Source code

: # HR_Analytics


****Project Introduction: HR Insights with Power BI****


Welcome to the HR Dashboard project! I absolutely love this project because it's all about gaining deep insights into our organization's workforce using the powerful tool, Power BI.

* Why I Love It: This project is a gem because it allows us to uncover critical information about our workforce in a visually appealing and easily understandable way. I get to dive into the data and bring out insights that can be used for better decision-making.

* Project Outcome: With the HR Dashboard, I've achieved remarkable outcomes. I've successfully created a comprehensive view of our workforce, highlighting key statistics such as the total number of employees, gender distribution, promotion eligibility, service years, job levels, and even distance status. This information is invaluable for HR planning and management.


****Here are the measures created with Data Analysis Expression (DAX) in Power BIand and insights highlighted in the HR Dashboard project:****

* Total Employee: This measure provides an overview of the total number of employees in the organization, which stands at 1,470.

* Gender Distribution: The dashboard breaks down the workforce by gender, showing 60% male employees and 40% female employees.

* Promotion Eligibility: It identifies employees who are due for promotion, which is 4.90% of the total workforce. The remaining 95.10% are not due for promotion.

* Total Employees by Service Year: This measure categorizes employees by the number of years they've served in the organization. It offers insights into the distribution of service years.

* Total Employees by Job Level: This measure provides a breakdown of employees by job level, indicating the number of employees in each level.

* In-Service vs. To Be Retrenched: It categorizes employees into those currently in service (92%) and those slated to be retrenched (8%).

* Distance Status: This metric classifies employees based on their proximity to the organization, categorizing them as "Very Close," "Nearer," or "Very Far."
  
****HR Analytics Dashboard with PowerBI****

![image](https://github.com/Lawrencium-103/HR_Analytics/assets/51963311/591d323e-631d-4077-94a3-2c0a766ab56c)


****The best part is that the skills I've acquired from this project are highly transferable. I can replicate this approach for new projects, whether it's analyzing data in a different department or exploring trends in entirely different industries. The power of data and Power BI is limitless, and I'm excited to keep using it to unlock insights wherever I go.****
━━━━━━
Instructions for the task —
Provide an exact transcription of every entry above.

Your response —
Source code

: # HR_Analytics


****Project Introduction: HR Insights with Power BI****


Welcome to the HR Dashboard project! I absolutely love this project because it's all about gaining deep insights into our organization's workforce using the powerful tool, Power BI.

* Why I Love It: This project is a gem because it allows us to uncover critical information about our workforce in a visually appealing and easily understandable way. I get to dive into the data and bring out insights that can be used for better decision-making.

* Project Outcome: With the HR Dashboard, I've achieved remarkable outcomes. I've successfully created a comprehensive view of our workforce, highlighting key statistics such as the total number of employees, gender distribution, promotion eligibility, service years, job levels, and even distance status. This information is invaluable for HR planning and management.


****Here are the measures created with Data Analysis Expression (DAX) in Power BIand and insights highlighted in the HR Dashboard project:****

* Total Employee: This measure provides an overview of the total number of employees in the organization, which stands at 1,470.

* Gender Distribution: The dashboard breaks down the workforce by gender, showing 60% male employees and 40% female employees.

* Promotion Eligibility: It identifies employees who are due for promotion, which is 4.90% of the total workforce. The remaining 95.10% are not due for promotion.

* Total Employees by Service Year: This measure categorizes employees by the number of years they've served in the organization. It offers insights into the distribution of service years.

* Total Employees by Job Level: This measure provides a breakdown of employees by job level, indicating the number of employees in each level.

* In-Service vs. To Be Retrenched: It categorizes employees into those currently in service (92%) and those slated to be retrenched (8%).

* Distance Status: This metric classifies employees based on their proximity to the organization, categorizing them as "Very Close," "Nearer," or "Very Far."
  
****HR Analytics Dashboard with PowerBI****

![image](https://github.com/Lawrencium-103/HR_Analytics/assets/51963311/591d323e-631d-4077-94a3-2c0a766ab56c)


****The best part is that the skills I've acquired from this project are highly transferable. I can replicate this approach for new projects, whether it's analyzing data in a different department or exploring trends in entirely different industries. The power of data and Power BI is limitless, and I'm excited to keep using it to unlock insights wherever I go.****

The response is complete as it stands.